= Beginning of Section =
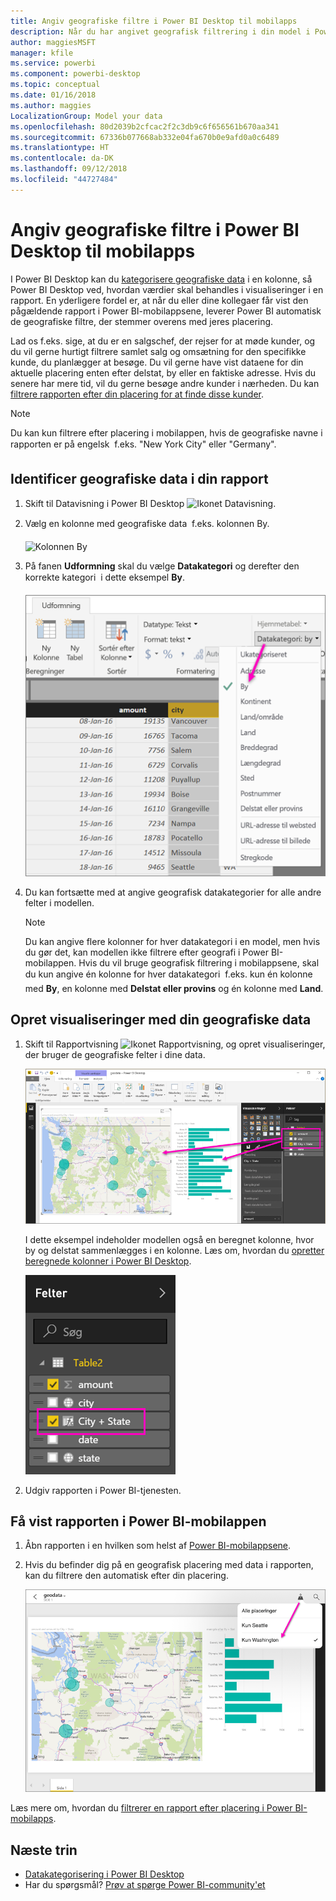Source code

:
 ```yaml
---
title: Angiv geografiske filtre i Power BI Desktop til mobilapps
description: Når du har angivet geografisk filtrering i din model i Power BI Desktop, kan du automatisk filtrere data efter din placering i Power BI-mobilapps.
author: maggiesMSFT
manager: kfile
ms.service: powerbi
ms.component: powerbi-desktop
ms.topic: conceptual
ms.date: 01/16/2018
ms.author: maggies
LocalizationGroup: Model your data
ms.openlocfilehash: 80d2039b2cfcac2f2c3db9c6f656561b670aa341
ms.sourcegitcommit: 67336b077668ab332e04fa670b0e9afd0a0c6489
ms.translationtype: HT
ms.contentlocale: da-DK
ms.lasthandoff: 09/12/2018
ms.locfileid: "44727484"
---
```

# <a name="set-geographic-filters-in-power-bi-desktop-for-the-mobile-apps"></a>Angiv geografiske filtre i Power BI Desktop til mobilapps
I Power BI Desktop kan du [kategorisere geografiske data](desktop-data-categorization.md) i en kolonne, så Power BI Desktop ved, hvordan værdier skal behandles i visualiseringer i en rapport. En yderligere fordel er, at når du eller dine kollegaer får vist den pågældende rapport i Power BI-mobilappsene, leverer Power BI automatisk de geografiske filtre, der stemmer overens med jeres placering. 

Lad os f.eks. sige, at du er en salgschef, der rejser for at møde kunder, og du vil gerne hurtigt filtrere samlet salg og omsætning for den specifikke kunde, du planlægger at besøge. Du vil gerne have vist dataene for din aktuelle placering enten efter delstat, by eller en faktiske adresse. Hvis du senere har mere tid, vil du gerne besøge andre kunder i nærheden. Du kan [filtrere rapporten efter din placering for at finde disse kunder](consumer/mobile/mobile-apps-geographic-filtering.md).

> [!NOTE]
> Du kan kun filtrere efter placering i mobilappen, hvis de geografiske navne i rapporten er på engelsk &#150; f.eks. "New York City" eller "Germany".
> 
> 

## <a name="identify-geographic-data-in-your-report"></a>Identificer geografiske data i din rapport
1. Skift til Datavisning i Power BI Desktop ![Ikonet Datavisning](media/desktop-mobile-geofiltering/pbi_desktop_data_icon.png).
2. Vælg en kolonne med geografiske data &#150; f.eks. kolonnen By.
   
    ![Kolonnen By](media/desktop-mobile-geofiltering/power-bi-desktop-geo-column.png)
3. På fanen **Udformning** skal du vælge **Datakategori** og derefter den korrekte kategori &#150; i dette eksempel **By**.
   
    ![Boksen Datakategori](media/desktop-mobile-geofiltering/power-bi-desktop-geo-category.png)
4. Du kan fortsætte med at angive geografisk datakategorier for alle andre felter i modellen. 
   
   > [!NOTE]
   > Du kan angive flere kolonner for hver datakategori i en model, men hvis du gør det, kan modellen ikke filtrere efter geografi i Power BI-mobilappen. Hvis du vil bruge geografisk filtrering i mobilappsene, skal du kun angive én kolonne for hver datakategori &#150; f.eks. kun én kolonne med **By**, en kolonne med **Delstat eller provins** og én kolonne med **Land**. 
   > 
   > 

## <a name="create-visuals-with-your-geographic-data"></a>Opret visualiseringer med din geografiske data
1. Skift til Rapportvisning ![Ikonet Rapportvisning](media/desktop-mobile-geofiltering/power-bi-desktop-report-icon.png), og opret visualiseringer, der bruger de geografiske felter i dine data. 
   
    ![Rapport med kort](media/desktop-mobile-geofiltering/power-bi-desktop-geo-report.png)
   
    I dette eksempel indeholder modellen også en beregnet kolonne, hvor by og delstat sammenlægges i en kolonne. Læs om, hvordan du [opretter beregnede kolonner i Power BI Desktop](desktop-calculated-columns.md).
   
    ![Feltet By + Delstat](media/desktop-mobile-geofiltering/power-bi-desktop-city-state-column.png)
2. Udgiv rapporten i Power BI-tjenesten.

## <a name="view-the-report-in-power-bi-mobile-app"></a>Få vist rapporten i Power BI-mobilappen
1. Åbn rapporten i en hvilken som helst af [Power BI-mobilappsene](consumer/mobile/mobile-apps-for-mobile-devices.md).
2. Hvis du befinder dig på en geografisk placering med data i rapporten, kan du filtrere den automatisk efter din placering.
   
    ![Geografisk filter i mobilappen](media/desktop-mobile-geofiltering/power-bi-mobile-geo-map-set-filter.png)

Læs mere om, hvordan du [filtrerer en rapport efter placering i Power BI-mobilapps](consumer/mobile/mobile-apps-geographic-filtering.md).

## <a name="next-steps"></a>Næste trin
* [Datakategorisering i Power BI Desktop](desktop-data-categorization.md)  
* Har du spørgsmål? [Prøv at spørge Power BI-community'et](http://community.powerbi.com/)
= End of Section =
Which lines of the records above hold the word "categorization"? Copy each one out.

I Power BI Desktop kan du [kategorisere geografiske data](desktop-data-categorization.md) i en kolonne, så Power BI Desktop ved, hvordan værdier skal behandles i visualiseringer i en rapport. En yderligere fordel er, at når du eller dine kollegaer får vist den pågældende rapport i Power BI-mobilappsene, leverer Power BI automatisk de geografiske filtre, der stemmer overens med jeres placering. 
* [Datakategorisering i Power BI Desktop](desktop-data-categorization.md)  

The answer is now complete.